—With all great advertising, just like with great art, craft must be secondary to the message, says Norman Melamed—
Years ago, when I started collecting art in Vancouver, I focused on contemporary Northwest Coast Indian Art. Why? Because the art was all around me. I collected prints and drawings, and eventually added sculpture.
When I moved to Toronto, I discovered contemporary Woodland Cree Art and Inuit Art. In time, my interest extended beyond the Canadian border, and I added Southwest Native American Indian Art to my collection.
In terms of content, I found myself moving from decorative pieces to works that made social and political statements. We were close to the Columbus Quincentennial, an event which had come to be seen as not such a celebratory occasion for Indigenous peoples.

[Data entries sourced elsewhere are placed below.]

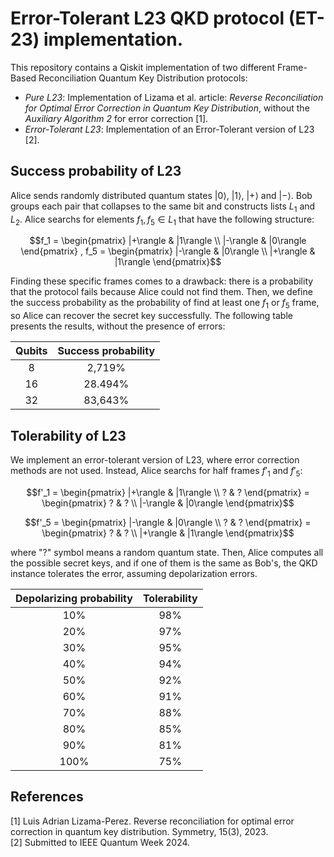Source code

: # Error-Tolerant L23 QKD protocol (ET-23) implementation.

This repository contains a Qiskit implementation of two different Frame-Based Reconciliation Quantum Key Distribution protocols:
* _Pure L23_: Implementation of Lizama et al. article: _Reverse Reconciliation for Optimal Error Correction in Quantum Key Distribution_, without the _Auxiliary Algorithm 2_ for error correction [1].
* _Error-Tolerant L23_: Implementation of an Error-Tolerant version of L23 [2].

## Success probability of L23

Alice sends randomly distributed quantum states $|0\rangle$, $|1\rangle$, $|+\rangle$ and $|-\rangle$. Bob groups each pair that collapses to the same bit and constructs lists $L_1$ and $L_2$. Alice searchs for elements $f_1, f_5 \in L_1$ that have the following structure:
```math
f_1 = \begin{pmatrix} |+\rangle & |1\rangle \\ |-\rangle & |0\rangle \end{pmatrix} , f_5 = \begin{pmatrix} |-\rangle & |0\rangle \\ |+\rangle & |1\rangle \end{pmatrix}
```

Finding these specific frames comes to a drawback: there is a probability that the protocol fails because Alice could not find them. Then, we define the success probability as the probability of find at least one $f_1$ or $f_5$ frame, so Alice can recover the secret key successfully. The following table presents the results, without the presence of errors:

| Qubits | Success probability |
|:------:|:-------------------:|
| 8      | 2,719%              |
| 16     | 28.494%             |
| 32     | 83,643%             |


## Tolerability of L23

We implement an error-tolerant version of L23, where error correction methods are not used. Instead, Alice searchs for half frames $f'_1$ and $f'_5$:

```math
f'_1 = \begin{pmatrix} |+\rangle & |1\rangle \\ ? & ?  \end{pmatrix} = \begin{pmatrix} ? & ? \\ |-\rangle & |0\rangle \end{pmatrix}
```

```math
f'_5 = \begin{pmatrix} |-\rangle & |0\rangle \\ ? & ? \end{pmatrix}  = \begin{pmatrix} ? & ? \\ |+\rangle & |1\rangle \end{pmatrix}
```

where "$?$" symbol means a random quantum state. Then, Alice computes all the possible secret keys, and if one of them is the same as Bob's, the QKD instance tolerates the error, assuming depolarization errors.

| Depolarizing probability | Tolerability |
|:------------------------:|:------------:|
| 10%                      | 98%          |
| 20%                      | 97%          |
| 30%                      | 95%          |
| 40%                      | 94%          |
| 50%                      | 92%          |
| 60%                      | 91%          |
| 70%                      | 88%          |
| 80%                      | 85%          |
| 90%                      | 81%          |
| 100%                     | 75%          |

## References
[1] Luis Adrian Lizama-Perez. Reverse reconciliation for optimal error correction in quantum key distribution. Symmetry, 15(3), 2023.  
[2] Submitted to IEEE Quantum Week 2024.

Over time, my collection became increasingly eclectic as I found new artists with varied concerns and interests from around the world. I became interested in Soviet Non-Conformist Art, Contemporary South African Art, Haitian Art, Australian Aboriginal Art, African and Oceanic Tribal Art, and more.
So, what does my ever-growing interest in art have to do with advertising? Well, everything actually.
When I started in this industry I was seduced by craft. But as time went by, I realized the most memorable campaigns I worked on had “something to say,” and that great work is often a single-focused message well told.
Examples of creative work that leans on craft over message abound. TV spots that employ a popular music track (“needle-drops” in industry parlance) or special effects (eg. CGI) may have only a tangential relationship to the product or service. These ads entertain more than they educate, and typically suffer from low brand recognition. In this context, we must conclude that craft should only be important when in service to delivering a message.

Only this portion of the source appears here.